Hi Scott, let me check on this.. For sure I've configured the vWLC Data Port in promiscuous mode.

What I'm not sure of is if they are sitting on the same Virtual Switch..

I'll let you know then.. Thanks.

Thanks Scott, you are correct. My VM Network was incorrectly configured.

But what I don't understand is that, the working config of my vWLC Data Port was mapped to vSphere Standard Switch whereas not working was at vSphere Distrubuted Switch and they have the same configuration (promiscuos mode - accept). I didn't touch the vWLC Service Port which is right now connected to a vSphere Distrubuted Switch with different uplink and is disconnected.

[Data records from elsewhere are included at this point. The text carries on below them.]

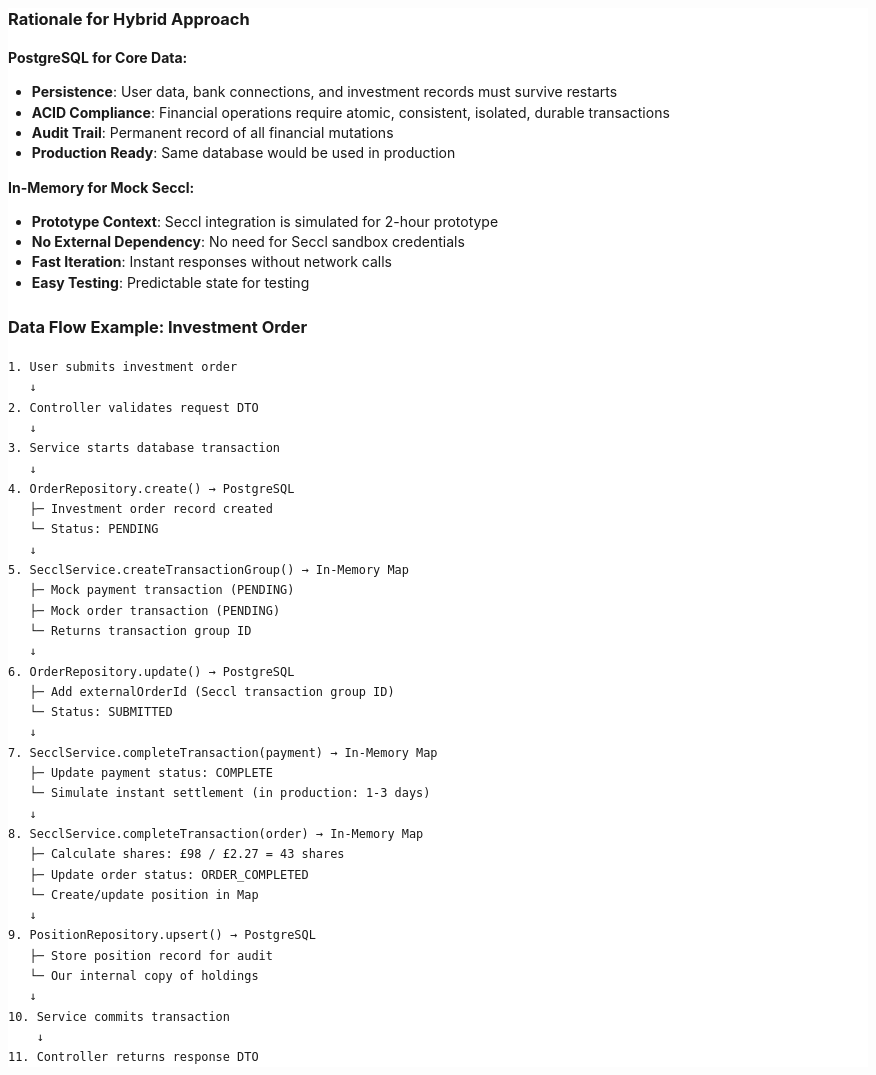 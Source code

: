 ### Rationale for Hybrid Approach

**PostgreSQL for Core Data:**
- **Persistence**: User data, bank connections, and investment records must survive restarts
- **ACID Compliance**: Financial operations require atomic, consistent, isolated, durable transactions
- **Audit Trail**: Permanent record of all financial mutations
- **Production Ready**: Same database would be used in production

**In-Memory for Mock Seccl:**
- **Prototype Context**: Seccl integration is simulated for 2-hour prototype
- **No External Dependency**: No need for Seccl sandbox credentials
- **Fast Iteration**: Instant responses without network calls
- **Easy Testing**: Predictable state for testing

### Data Flow Example: Investment Order

```
1. User submits investment order
   ↓
2. Controller validates request DTO
   ↓
3. Service starts database transaction
   ↓
4. OrderRepository.create() → PostgreSQL
   ├─ Investment order record created
   └─ Status: PENDING
   ↓
5. SecclService.createTransactionGroup() → In-Memory Map
   ├─ Mock payment transaction (PENDING)
   ├─ Mock order transaction (PENDING)
   └─ Returns transaction group ID
   ↓
6. OrderRepository.update() → PostgreSQL
   ├─ Add externalOrderId (Seccl transaction group ID)
   └─ Status: SUBMITTED
   ↓
7. SecclService.completeTransaction(payment) → In-Memory Map
   ├─ Update payment status: COMPLETE
   └─ Simulate instant settlement (in production: 1-3 days)
   ↓
8. SecclService.completeTransaction(order) → In-Memory Map
   ├─ Calculate shares: £98 / £2.27 = 43 shares
   ├─ Update order status: ORDER_COMPLETED
   └─ Create/update position in Map
   ↓
9. PositionRepository.upsert() → PostgreSQL
   ├─ Store position record for audit
   └─ Our internal copy of holdings
   ↓
10. Service commits transaction
    ↓
11. Controller returns response DTO
```
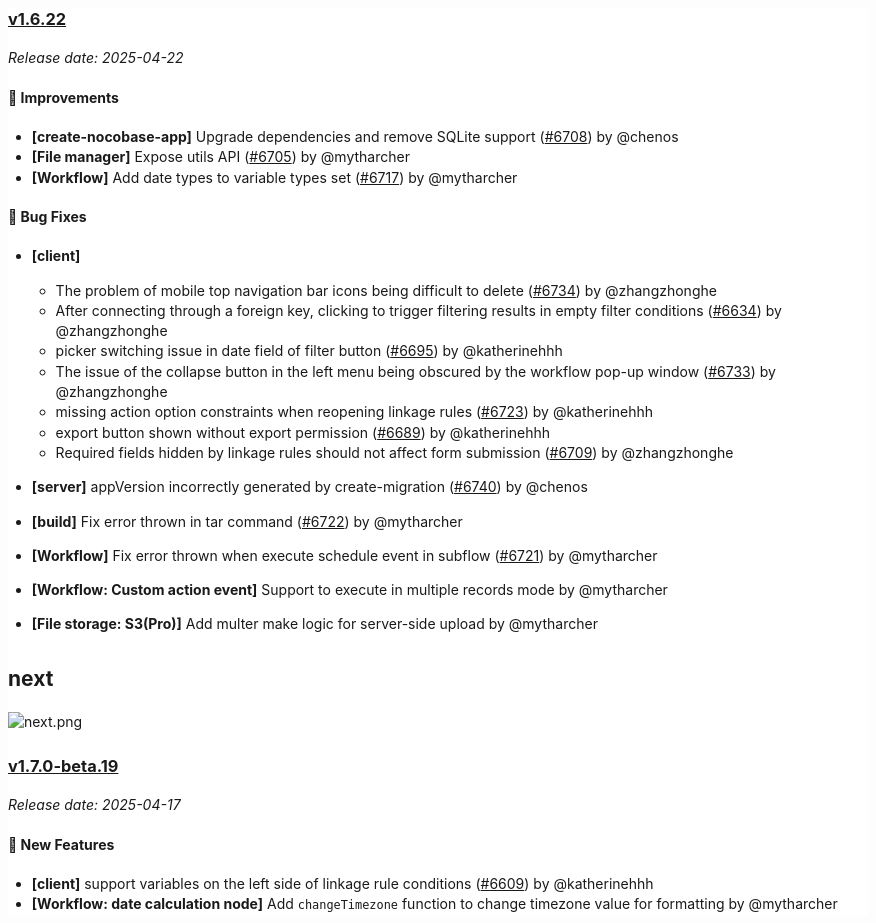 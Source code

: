 ### [v1.6.22](https://www.nocobase.com/en/blog/v1.6.22)

*Release date: 2025-04-22*

#### 🚀 Improvements

- **[create-nocobase-app]** Upgrade dependencies and remove SQLite support ([#6708](https://github.com/nocobase/nocobase/pull/6708)) by @chenos
- **[File manager]** Expose utils API ([#6705](https://github.com/nocobase/nocobase/pull/6705)) by @mytharcher
- **[Workflow]** Add date types to variable types set ([#6717](https://github.com/nocobase/nocobase/pull/6717)) by @mytharcher

#### 🐛 Bug Fixes

- **[client]**

  - The problem of mobile top navigation bar icons being difficult to delete ([#6734](https://github.com/nocobase/nocobase/pull/6734)) by @zhangzhonghe
  - After connecting through a foreign key, clicking to trigger filtering results in empty filter conditions ([#6634](https://github.com/nocobase/nocobase/pull/6634)) by @zhangzhonghe
  - picker switching issue in date field of filter button ([#6695](https://github.com/nocobase/nocobase/pull/6695)) by @katherinehhh
  - The issue of the collapse button in the left menu being obscured by the workflow pop-up window ([#6733](https://github.com/nocobase/nocobase/pull/6733)) by @zhangzhonghe
  - missing action option constraints when reopening linkage rules ([#6723](https://github.com/nocobase/nocobase/pull/6723)) by @katherinehhh
  - export button shown without export permission ([#6689](https://github.com/nocobase/nocobase/pull/6689)) by @katherinehhh
  - Required fields hidden by linkage rules should not affect form submission ([#6709](https://github.com/nocobase/nocobase/pull/6709)) by @zhangzhonghe
- **[server]** appVersion incorrectly generated by create-migration ([#6740](https://github.com/nocobase/nocobase/pull/6740)) by @chenos
- **[build]** Fix error thrown in tar command ([#6722](https://github.com/nocobase/nocobase/pull/6722)) by @mytharcher
- **[Workflow]** Fix error thrown when execute schedule event in subflow ([#6721](https://github.com/nocobase/nocobase/pull/6721)) by @mytharcher
- **[Workflow: Custom action event]** Support to execute in multiple records mode by @mytharcher
- **[File storage: S3(Pro)]** Add multer make logic for server-side upload by @mytharcher

## next

![next.png](https://static-docs.nocobase.com/8ed17a0f08cc585018f6de6c8b13947d.png)

### [v1.7.0-beta.19](https://www.nocobase.com/en/blog/v1.7.0-beta.19)

*Release date: 2025-04-17*

#### 🎉 New Features

- **[client]** support variables on the left side of linkage rule conditions ([#6609](https://github.com/nocobase/nocobase/pull/6609)) by @katherinehhh
- **[Workflow: date calculation node]** Add `changeTimezone` function to change timezone value for formatting by @mytharcher
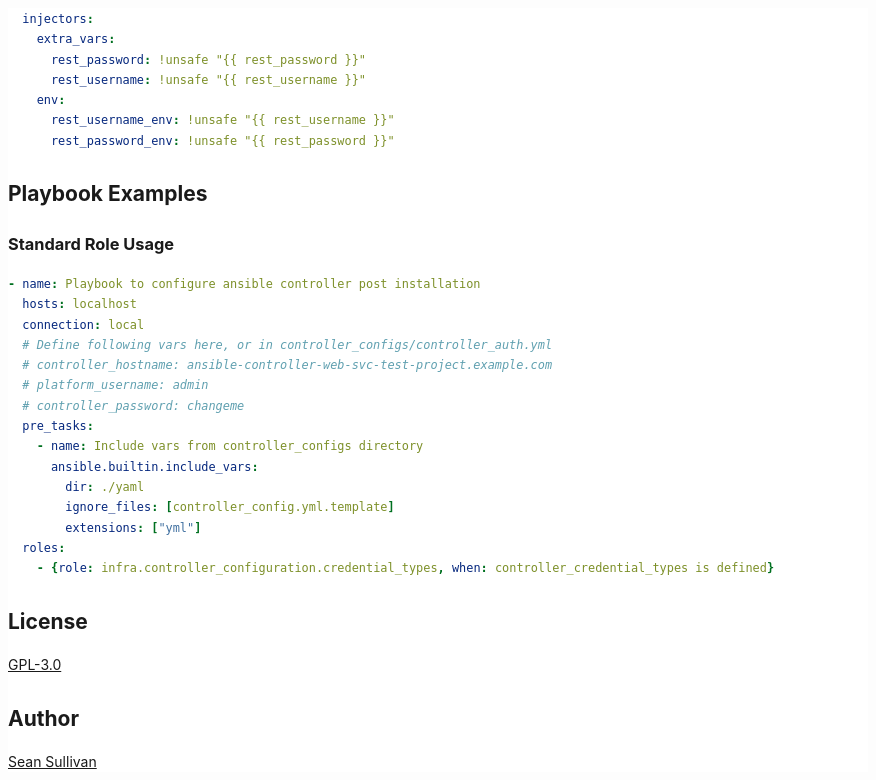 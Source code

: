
 ```yaml
  injectors:
    extra_vars:
      rest_password: !unsafe "{{ rest_password }}"
      rest_username: !unsafe "{{ rest_username }}"
    env:
      rest_username_env: !unsafe "{{ rest_username }}"
      rest_password_env: !unsafe "{{ rest_password }}"
```

## Playbook Examples

### Standard Role Usage

```yaml
- name: Playbook to configure ansible controller post installation
  hosts: localhost
  connection: local
  # Define following vars here, or in controller_configs/controller_auth.yml
  # controller_hostname: ansible-controller-web-svc-test-project.example.com
  # platform_username: admin
  # controller_password: changeme
  pre_tasks:
    - name: Include vars from controller_configs directory
      ansible.builtin.include_vars:
        dir: ./yaml
        ignore_files: [controller_config.yml.template]
        extensions: ["yml"]
  roles:
    - {role: infra.controller_configuration.credential_types, when: controller_credential_types is defined}
```

## License

[GPL-3.0](https://github.com/redhat-cop/aap_configuration#licensing)

## Author

[Sean Sullivan](https://github.com/sean-m-sullivan)
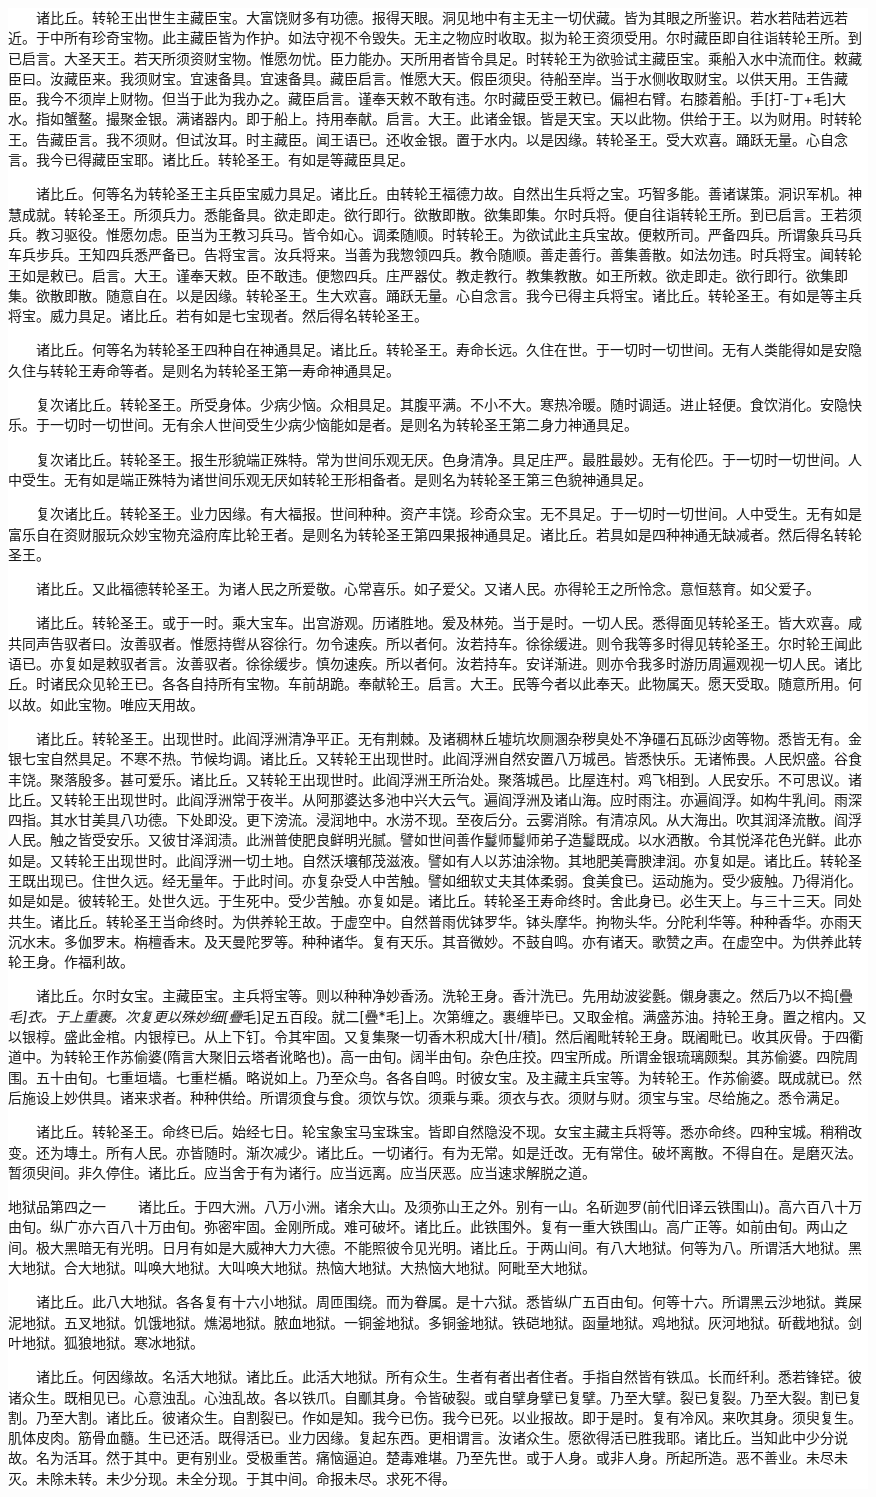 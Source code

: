 　　诸比丘。转轮王出世生主藏臣宝。大富饶财多有功德。报得天眼。洞见地中有主无主一切伏藏。皆为其眼之所鉴识。若水若陆若远若近。于中所有珍奇宝物。此主藏臣皆为作护。如法守视不令毁失。无主之物应时收取。拟为轮王资须受用。尔时藏臣即自往诣转轮王所。到已启言。大圣天王。若天所须资财宝物。惟愿勿忧。臣力能办。天所用者皆令具足。时转轮王为欲验试主藏臣宝。乘船入水中流而住。敕藏臣曰。汝藏臣来。我须财宝。宜速备具。宜速备具。藏臣启言。惟愿大天。假臣须臾。待船至岸。当于水侧收取财宝。以供天用。王告藏臣。我今不须岸上财物。但当于此为我办之。藏臣启言。谨奉天敕不敢有违。尔时藏臣受王敕已。偏袒右臂。右膝着船。手[打-丁+毛]大水。指如蟹鳌。撮聚金银。满诸器内。即于船上。持用奉献。启言。大王。此诸金银。皆是天宝。天以此物。供给于王。以为财用。时转轮王。告藏臣言。我不须财。但试汝耳。时主藏臣。闻王语已。还收金银。置于水内。以是因缘。转轮圣王。受大欢喜。踊跃无量。心自念言。我今已得藏臣宝耶。诸比丘。转轮圣王。有如是等藏臣具足。

　　诸比丘。何等名为转轮圣王主兵臣宝威力具足。诸比丘。由转轮王福德力故。自然出生兵将之宝。巧智多能。善诸谋策。洞识军机。神慧成就。转轮圣王。所须兵力。悉能备具。欲走即走。欲行即行。欲散即散。欲集即集。尔时兵将。便自往诣转轮王所。到已启言。王若须兵。教习驱役。惟愿勿虑。臣当为王教习兵马。皆令如心。调柔随顺。时转轮王。为欲试此主兵宝故。便敕所司。严备四兵。所谓象兵马兵车兵步兵。王知四兵悉严备已。告将宝言。汝兵将来。当善为我惣领四兵。教令随顺。善走善行。善集善散。如法勿违。时兵将宝。闻转轮王如是敕已。启言。大王。谨奉天敕。臣不敢违。便惣四兵。庄严器仗。教走教行。教集教散。如王所敕。欲走即走。欲行即行。欲集即集。欲散即散。随意自在。以是因缘。转轮圣王。生大欢喜。踊跃无量。心自念言。我今已得主兵将宝。诸比丘。转轮圣王。有如是等主兵将宝。威力具足。诸比丘。若有如是七宝现者。然后得名转轮圣王。

　　诸比丘。何等名为转轮圣王四种自在神通具足。诸比丘。转轮圣王。寿命长远。久住在世。于一切时一切世间。无有人类能得如是安隐久住与转轮王寿命等者。是则名为转轮圣王第一寿命神通具足。

　　复次诸比丘。转轮圣王。所受身体。少病少恼。众相具足。其腹平满。不小不大。寒热冷暖。随时调适。进止轻便。食饮消化。安隐快乐。于一切时一切世间。无有余人世间受生少病少恼能如是者。是则名为转轮圣王第二身力神通具足。

　　复次诸比丘。转轮圣王。报生形貌端正殊特。常为世间乐观无厌。色身清净。具足庄严。最胜最妙。无有伦匹。于一切时一切世间。人中受生。无有如是端正殊特为诸世间乐观无厌如转轮王形相备者。是则名为转轮圣王第三色貌神通具足。

　　复次诸比丘。转轮圣王。业力因缘。有大福报。世间种种。资产丰饶。珍奇众宝。无不具足。于一切时一切世间。人中受生。无有如是富乐自在资财服玩众妙宝物充溢府库比轮王者。是则名为转轮圣王第四果报神通具足。诸比丘。若具如是四种神通无缺减者。然后得名转轮圣王。

　　诸比丘。又此福德转轮圣王。为诸人民之所爱敬。心常喜乐。如子爱父。又诸人民。亦得轮王之所怜念。意恒慈育。如父爱子。

　　诸比丘。转轮圣王。或于一时。乘大宝车。出宫游观。历诸胜地。爰及林苑。当于是时。一切人民。悉得面见转轮圣王。皆大欢喜。咸共同声告驭者曰。汝善驭者。惟愿持辔从容徐行。勿令速疾。所以者何。汝若持车。徐徐缓进。则令我等多时得见转轮圣王。尔时轮王闻此语已。亦复如是敕驭者言。汝善驭者。徐徐缓步。慎勿速疾。所以者何。汝若持车。安详渐进。则亦令我多时游历周遍观视一切人民。诸比丘。时诸民众见轮王已。各各自持所有宝物。车前胡跪。奉献轮王。启言。大王。民等今者以此奉天。此物属天。愿天受取。随意所用。何以故。如此宝物。唯应天用故。

　　诸比丘。转轮圣王。出现世时。此阎浮洲清净平正。无有荆棘。及诸稠林丘墟坑坎厕溷杂秽臭处不净礓石瓦砾沙卤等物。悉皆无有。金银七宝自然具足。不寒不热。节候均调。诸比丘。又转轮王出现世时。此阎浮洲自然安置八万城邑。皆悉快乐。无诸怖畏。人民炽盛。谷食丰饶。聚落殷多。甚可爱乐。诸比丘。又转轮王出现世时。此阎浮洲王所治处。聚落城邑。比屋连村。鸡飞相到。人民安乐。不可思议。诸比丘。又转轮王出现世时。此阎浮洲常于夜半。从阿那婆达多池中兴大云气。遍阎浮洲及诸山海。应时雨注。亦遍阎浮。如构牛乳间。雨深四指。其水甘美具八功德。下处即没。更下滂流。浸润地中。水涝不现。至夜后分。云雾消除。有清凉风。从大海出。吹其润泽流散。阎浮人民。触之皆受安乐。又彼甘泽润渍。此洲普使肥良鲜明光腻。譬如世间善作鬘师鬘师弟子造鬘既成。以水洒散。令其悦泽花色光鲜。此亦如是。又转轮王出现世时。此阎浮洲一切土地。自然沃壤郁茂滋液。譬如有人以苏油涂物。其地肥美膏腴津润。亦复如是。诸比丘。转轮圣王既出现已。住世久远。经无量年。于此时间。亦复杂受人中苦触。譬如细软丈夫其体柔弱。食美食已。运动施为。受少疲触。乃得消化。如是如是。彼转轮王。处世久远。于生死中。受少苦触。亦复如是。诸比丘。转轮圣王寿命终时。舍此身已。必生天上。与三十三天。同处共生。诸比丘。转轮圣王当命终时。为供养轮王故。于虚空中。自然普雨优钵罗华。钵头摩华。拘物头华。分陀利华等。种种香华。亦雨天沉水末。多伽罗末。栴檀香末。及天曼陀罗等。种种诸华。复有天乐。其音微妙。不鼓自鸣。亦有诸天。歌赞之声。在虚空中。为供养此转轮王身。作福利故。

　　诸比丘。尔时女宝。主藏臣宝。主兵将宝等。则以种种净妙香汤。洗轮王身。香汁洗已。先用劫波娑氎。儭身裹之。然后乃以不捣[疊*毛]衣。于上重裹。次复更以殊妙细[疊*毛]足五百段。就二[疊*毛]上。次第缠之。裹缠毕已。又取金棺。满盛苏油。持轮王身。置之棺内。又以银椁。盛此金棺。内银椁已。从上下钉。令其牢固。又复集聚一切香木积成大[卄/積]。然后阇毗转轮王身。既阇毗已。收其灰骨。于四衢道中。为转轮王作苏偷婆(隋言大聚旧云塔者讹略也)。高一由旬。阔半由旬。杂色庄挍。四宝所成。所谓金银琉璃颇梨。其苏偷婆。四院周围。五十由旬。七重垣墙。七重栏楯。略说如上。乃至众鸟。各各自鸣。时彼女宝。及主藏主兵宝等。为转轮王。作苏偷婆。既成就已。然后施设上妙供具。诸来求者。种种供给。所谓须食与食。须饮与饮。须乘与乘。须衣与衣。须财与财。须宝与宝。尽给施之。悉令满足。

　　诸比丘。转轮圣王。命终已后。始经七日。轮宝象宝马宝珠宝。皆即自然隐没不现。女宝主藏主兵将等。悉亦命终。四种宝城。稍稍改变。还为塼土。所有人民。亦皆随时。渐次减少。诸比丘。一切诸行。有为无常。如是迁改。无有常住。破坏离散。不得自在。是磨灭法。暂须臾间。非久停住。诸比丘。应当舍于有为诸行。应当远离。应当厌恶。应当速求解脱之道。

地狱品第四之一
　　诸比丘。于四大洲。八万小洲。诸余大山。及须弥山王之外。别有一山。名斫迦罗(前代旧译云铁围山)。高六百八十万由旬。纵广亦六百八十万由旬。弥密牢固。金刚所成。难可破坏。诸比丘。此铁围外。复有一重大铁围山。高广正等。如前由旬。两山之间。极大黑暗无有光明。日月有如是大威神大力大德。不能照彼令见光明。诸比丘。于两山间。有八大地狱。何等为八。所谓活大地狱。黑大地狱。合大地狱。叫唤大地狱。大叫唤大地狱。热恼大地狱。大热恼大地狱。阿毗至大地狱。

　　诸比丘。此八大地狱。各各复有十六小地狱。周匝围绕。而为眷属。是十六狱。悉皆纵广五百由旬。何等十六。所谓黑云沙地狱。粪屎泥地狱。五叉地狱。饥饿地狱。燋渴地狱。脓血地狱。一铜釜地狱。多铜釜地狱。铁硙地狱。函量地狱。鸡地狱。灰河地狱。斫截地狱。剑叶地狱。狐狼地狱。寒冰地狱。

　　诸比丘。何因缘故。名活大地狱。诸比丘。此活大地狱。所有众生。生者有者出者住者。手指自然皆有铁瓜。长而纤利。悉若锋铓。彼诸众生。既相见已。心意浊乱。心浊乱故。各以铁爪。自爴其身。令皆破裂。或自擘身擘已复擘。乃至大擘。裂已复裂。乃至大裂。割已复割。乃至大割。诸比丘。彼诸众生。自割裂已。作如是知。我今已伤。我今已死。以业报故。即于是时。复有冷风。来吹其身。须臾复生。肌体皮肉。筋骨血髓。生已还活。既得活已。业力因缘。复起东西。更相谓言。汝诸众生。愿欲得活已胜我耶。诸比丘。当知此中少分说故。名为活耳。然于其中。更有别业。受极重苦。痛恼逼迫。楚毒难堪。乃至先世。或于人身。或非人身。所起所造。恶不善业。未尽未灭。未除未转。未少分现。未全分现。于其中间。命报未尽。求死不得。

I'm not an ESXi expert too.. Anyway, it looks like you are using vSphere Standard Switch.

Yes that is correct. I can test it our later if you need me to.

Sent from Cisco Technical Support iPhone App

Greatly appreciated. Well if its ok with you to test.. I would love to hear the results..

Hi Scott, when you say "I created networks for each of my centrally switched vlans", what do you mean by this?

Are you not using the trunk port 4095? Please see my snapshot.

Did you create them on the vWLC. The SSID that these users are associating to, what interface are they mapped to?

Sent from Cisco Technical Support iPhone App

Yes. Its mapped in VLAN120 interface. Here's the screenshot.

Internet Firewall at my remote site is messing up with my CAPWAP tunnel.

I really don't know which port has been blocked. Afterall FlexAPs at remote site might need to unblock more ports other than UDP 5246/5247. Weird!!!